Blacklisting is inherently vulnerable—attackers find bypasses. Issues: (1) if you block `import os`, attacker uses `__import__('os')` or `importlib.import_module('os')`, (2) if you block builtins, attacker accesses them via `().__class__.__bases__[0].__subclasses__()` or similar dunder chains, (3) multiline code, comments, encoding declarations enable obfuscation, (4) eval/exec is fundamentally unsafe—you can't really sandbox it at the Python level. Solutions: (1) never allow user code execution in production—remove debug endpoints before deployment, (2) if debugging needed, use actual debuggers (pdb, remote debugger) with authentication, not eval, (3) if eval is unavoidable (e.g., DSL evaluation), use restricted_eval via RestrictedPython library: `compile_restricted_exec(user_code)` restricts dangerous operations, (4) use a sandboxed process: run untrusted code in subprocess with seccomp/pledge (OS-level sandbox), not Python-level protection, (5) audit with static analysis: use ast.parse() to scan for dangerous nodes before eval, (6) whitelist operations, not blacklist: define exactly what's allowed (e.g., math ops only) and reject everything else. Example: `from RestrictedPython import compile_restricted; code = compile_restricted(user_code, '', 'exec'); if code.errors: raise ValueError(...); exec(code, {'__builtins__': {}}, {})` prevents imports and dangerous operations. Testing: try `__import__('os')`, ` ().__class__`, `exec`, `open` and verify they're blocked. Better solution: don't use eval—use parsers and interpreters for safe DSLs (JSON, YAML, expr).

Follow-up: How do Python dunder chains like ().__class__.__bases__[0].__subclasses__() bypass restrictions? What does RestrictedPython do? Is there a truly safe sandbox in Python?

Your authentication system stores passwords as SHA1(password). You argue: "SHA1 is a cryptographic hash, it's one-way." Security audit fails you. What's wrong with this approach?
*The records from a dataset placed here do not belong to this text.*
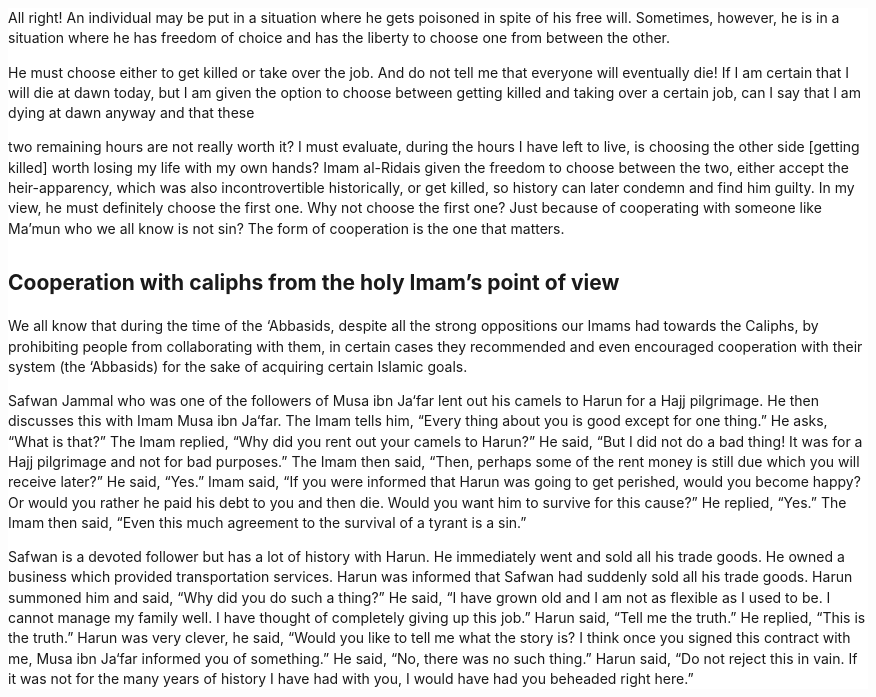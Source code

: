 All right! An individual may be put in a situation where he gets
poisoned in spite of his free will. Sometimes, however, he is in a
situation where he has freedom of choice and has the liberty to choose
one from between the other.

He must choose either to get killed or take over the job. And do not
tell me that everyone will eventually die! If I am certain that I will
die at dawn today, but I am given the option to choose between getting
killed and taking over a certain job, can I say that I am dying at dawn
anyway and that these

two remaining hours are not really worth it? I must evaluate, during the
hours I have left to live, is choosing the other side [getting killed]
worth losing my life with my own hands? Imam al-Ridais given the freedom
to choose between the two, either accept the heir-apparency, which was
also incontrovertible historically, or get killed, so history can later
condemn and find him guilty. In my view, he must definitely choose the
first one. Why not choose the first one? Just because of cooperating
with someone like Ma’mun who we all know is not sin? The form of
cooperation is the one that matters.

Cooperation with caliphs from the holy Imam’s point of view
-----------------------------------------------------------

We all know that during the time of the ‘Abbasids, despite all the
strong oppositions our Imams had towards the Caliphs, by prohibiting
people from collaborating with them, in certain cases they recommended
and even encouraged cooperation with their system (the ‘Abbasids) for
the sake of acquiring certain Islamic goals.

Safwan Jammal who was one of the followers of Musa ibn Ja‘far lent out
his camels to Harun for a Hajj pilgrimage. He then discusses this with
Imam Musa ibn Ja‘far. The Imam tells him, “Every thing about you is good
except for one thing.” He asks, “What is that?” The Imam replied, “Why
did you rent out your camels to Harun?” He said, “But I did not do a bad
thing! It was for a Hajj pilgrimage and not for bad purposes.” The Imam
then said, “Then, perhaps some of the rent money is still due which you
will receive later?” He said, “Yes.” Imam said, “If you were informed
that Harun was going to get perished, would you become happy? Or would
you rather he paid his debt to you and then die. Would you want him to
survive for this cause?” He replied, “Yes.” The Imam then said, “Even
this much agreement to the survival of a tyrant is a sin.”

Safwan is a devoted follower but has a lot of history with Harun. He
immediately went and sold all his trade goods. He owned a business which
provided transportation services. Harun was informed that Safwan had
suddenly sold all his trade goods. Harun summoned him and said, “Why did
you do such a thing?” He said, “I have grown old and I am not as
flexible as I used to be. I cannot manage my family well. I have thought
of completely giving up this job.” Harun said, “Tell me the truth.” He
replied, “This is the truth.” Harun was very clever, he said, “Would you
like to tell me what the story is? I think once you signed this contract
with me, Musa ibn Ja‘far informed you of something.” He said, “No, there
was no such thing.” Harun said, “Do not reject this in vain. If it was
not for the many years of history I have had with you, I would have had
you beheaded right here.”


[^1]: Ma’mun was a truly informed and erudite man. He was knowledgeable
[^2]: The Imam, in fact, did not want to become a part of Ma’mun’s
[^3]: In response to the question, ‘Why green clothes?’ Some say this
[^4]: As we said none of these are definite and are among the historical
[^5]: Now either he had recently become Muslim or his father had become
[^6]: Majority of the scholars believe that he was a Shi‘ah historian.
[^7]: Surat Yusuf 12:55.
Cryptographic hash ≠ password hash. Issues: (1) SHA1 is fast—designed for checksums, not passwords, allowing brute-force attacks, (2) SHA1 collisions exist—not suitable for security, (3) rainbow tables: precomputed SHA1(common_passwords) cracks 90% of passwords in seconds, (4) no salt: identical passwords hash to same value, enabling pattern detection, (5) no stretching: adding computational delay prevents brute-force. Solutions: (1) use password hashing algorithms: bcrypt, scrypt, argon2—designed for passwords, (2) bcrypt is standard: `import bcrypt; hashed = bcrypt.hashpw(password.encode(), bcrypt.gensalt()); bcrypt.checkpw(password.encode(), hashed)`, (3) argon2 is modern and robust: `from argon2 import PasswordHasher; ph = PasswordHasher(); hashed = ph.hash(password); ph.verify(hashed, password)`, (4) use salt automatically (bcrypt/argon2 include it), (5) use work factors to make hashing slow: bcrypt rounds=12, argon2 time_cost=3, memory_cost=65536, (6) never use MD5, SHA1, SHA256 for passwords—use dedicated password hashing. Example vulnerable code: `hashlib.sha1(password).hexdigest()` → broken. Example secure code: `argon2.PasswordHasher().hash(password)` → safe. Benchmark: password hashing should take 100-500ms per attempt (intentionally slow); bcrypt rounds=12 is typical. Testing: use hashcat/john to verify hashes can't be cracked in reasonable time. Migrate existing passwords: on next login, hash with bcrypt and store new hash.

Follow-up: What's the difference between bcrypt, scrypt, and argon2? How do salts prevent rainbow tables? Should you ever upgrade password hashes after user login?

Your framework uses pickle for session storage: `session_data = pickle.dumps({'user_id': 123})` stored in cookie. User modifies the cookie and changes user_id to 999. How do you prevent session tampering?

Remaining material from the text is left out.